Bitcoin a diminué au cours de la semaine dernière, mais la correction reste moins marquée que la chute du marché boursier depuis le début du conflit avec l’Iran le 28 février.
La plus grande crypto-monnaie du monde se négociait autour de 68 000 USD aujourd’hui, en baisse d’environ 2 % en 24 heures et d’environ 6 % sur la semaine, selon les données de CoinGecko.
Ce mouvement intervient dans un contexte où la guerre en Iran entre dans sa quatrième semaine, entraînant une hausse des prix du pétrole brut et exerçant une pression sur les actifs risqués en général à la fin de la semaine dernière.
Les tensions géopolitiques ont continué de s’intensifier ce week-end lorsque Donald Trump a lancé un ultimatum de 48 heures exigeant que l’Iran rouvre complètement le détroit d’Hormuz, faute de quoi il ferait face à des attaques contre ses centrales électriques. En réponse, Téhéran a menacé de fermer totalement cette voie de transit stratégique pour le pétrole et de cibler les infrastructures énergétiques liées aux États-Unis dans la région.
Les marchés boursiers américains ont connu une baisse de quatre semaines consécutives, l’indice S&P 500 ayant la semaine dernière franchi pour la première fois depuis mars de l’année dernière la moyenne mobile à 200 jours – un seuil technique crucial suivi de près par les investisseurs institutionnels. Tant le S&P 500 que le Nasdaq Composite ont chuté d’environ 4 % à 5 % ce mois-ci.
Par ailleurs, le secteur de l’énergie est le seul à avoir enregistré une croissance, avec le prix du pétrole qui remonte progressivement au-dessus de la barre des 100 USD le baril.
Cependant, la baisse mensuelle du Bitcoin reste nettement inférieure à celle des actions. Certains investisseurs pensent que cela s’explique par le processus de réduction de l’effet de levier qui a eu lieu précédemment sur le marché des cryptos, ainsi que par la stabilité toujours présente des flux de capitaux institutionnels.
Selon CF Benchmarks, le Bitcoin se négocie actuellement avec une décote significative par rapport à la tendance de liquidité mondiale. Plus précisément, la masse monétaire M2 mondiale a augmenté d’environ 12 % depuis la moitié de 2025, tandis que le Bitcoin a diminué d’environ 35 % sur la même période. Un modèle d’évaluation dans le rapport de cette entité estime que la « valeur raisonnable » du Bitcoin pourrait atteindre environ 136 000 USD.
John O’Loghlen, directeur général pour la région APAC chez Coinbase, indique qu’après plusieurs phases de réduction de l’effet de levier, le Bitcoin a surpassé de manière significative les actifs traditionnels en termes de risque depuis le début du conflit avec l’Iran.
Il souligne également que lorsque le pétrole devient « un canal positif de transmission de l’inflation mondiale », les flux de capitaux institutionnels augmentent vers les actifs cryptographiques et les fonds ETF Bitcoin aux États-Unis.
« Il y a des signes précurseurs indiquant que le marché crypto pourrait avoir dépassé la phase la plus pessimiste. Cependant, pour qu’une tendance haussière durable se forme, une participation plus forte est nécessaire », déclare-t-il.

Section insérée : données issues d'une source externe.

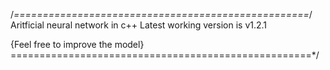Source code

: /*===================================================*/
Aritficial neural network in c++
Latest working version is v1.2.1

{Feel free to improve the model}
====================================================*/
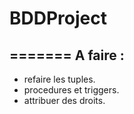 # BDDProject
=======
A faire :
-----------
  * refaire les tuples.
  * procedures et triggers.
  * attribuer des droits.
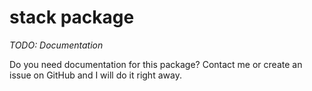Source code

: # stack package

*TODO: Documentation*

Do you need documentation for this package? Contact me or create an issue on GitHub and I will do it right away. 
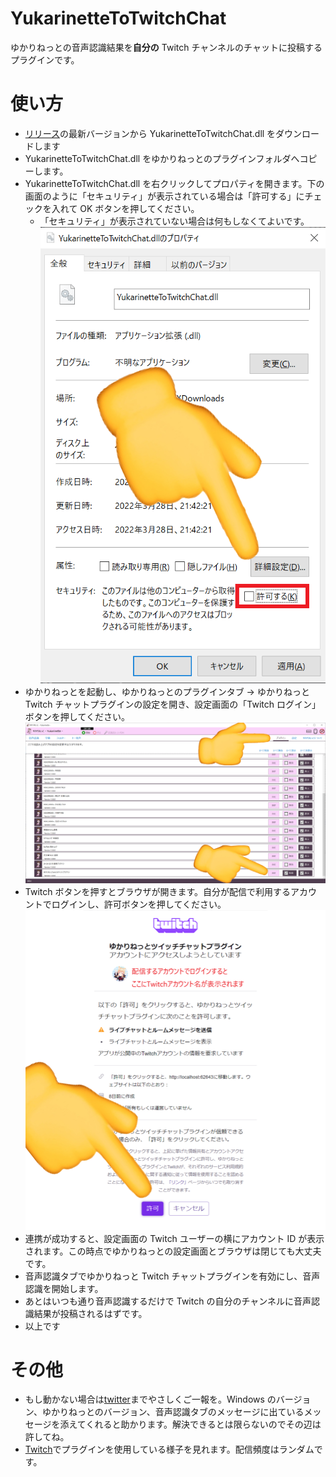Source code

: # YukarinetteToTwitchChat

ゆかりねっとの音声認識結果を**自分の** Twitch チャンネルのチャットに投稿するプラグインです。

# 使い方

- [リリース](https://github.com/WabisabiNeet/YukarinetteToTwitchChat/releases)の最新バージョンから YukarinetteToTwitchChat.dll をダウンロードします
- YukarinetteToTwitchChat.dll をゆかりねっとのプラグインフォルダへコピーします。
- YukarinetteToTwitchChat.dll を右クリックしてプロパティを開きます。下の画面のように「セキュリティ」が表示されている場合は「許可する」にチェックを入れて OK ボタンを押してください。
  - 「セキュリティ」が表示されていない場合は何もしなくてよいです。
    ![プロパティ画面](doc/dll_property.png)
- ゆかりねっとを起動し、ゆかりねっとのプラグインタブ → ゆかりねっと Twitch チャットプラグインの設定を開き、設定画面の「Twitch ログイン」ボタンを押してください。
  ![設定画面](doc/yukarinette_setting_tab.png)
- Twitch ボタンを押すとブラウザが開きます。自分が配信で利用するアカウントでログインし、許可ボタンを押してください。
  ![Twitch許可画面](doc/Twitch_oauth.png)
- 連携が成功すると、設定画面の Twitch ユーザーの横にアカウント ID が表示されます。この時点でゆかりねっとの設定画面とブラウザは閉じても大丈夫です。
- 音声認識タブでゆかりねっと Twitch チャットプラグインを有効にし、音声認識を開始します。
- あとはいつも通り音声認識するだけで Twitch の自分のチャンネルに音声認識結果が投稿されるはずです。
- 以上です

# その他

- もし動かない場合は[twitter](https://twitter.com/wabisabi_neet)までやさしくご一報を。Windows のバージョン、ゆかりねっとのバージョン、音声認識タブのメッセージに出ているメッセージを添えてくれると助かります。解決できるとは限らないのでその辺は許してね。
- [Twitch](https://www.twitch.tv/wabisabi_neet)でプラグインを使用している様子を見れます。配信頻度はランダムです。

Sur le plan fondamental, les experts estiment que le marché des cryptos montre une résilience plutôt qu’un déclin massif. Nischal Shetty, fondateur de WazirX, pense que le marché est en phase d’accumulation stable, avec des signes clairs de flux de capitaux institutionnels.
Le Bitcoin maintient actuellement une zone de support proche de ses récents bas, tout en rencontrant une résistance à ses sommets à court terme, ce qui indique que la pression d’achat reste active malgré l’incertitude macroéconomique.
Le rapport ChainCheck de VanEck, publié à la mi-mars, montre également que la pression de vente provenant des investisseurs à long terme a diminué, avec un affaiblissement du volume de transfert des coins détenus depuis longtemps – un signe que les investisseurs expérimentés limitent leur distribution.
Les analystes pensent que la prochaine évolution du Bitcoin dépendra fortement des données macroéconomiques de la semaine prochaine, notamment l’indice PMI préliminaire des grandes économies et la volatilité des prix du pétrole – des facteurs qui influencent de plus en plus les attentes en matière d’inflation et de taux d’intérêt mondiaux.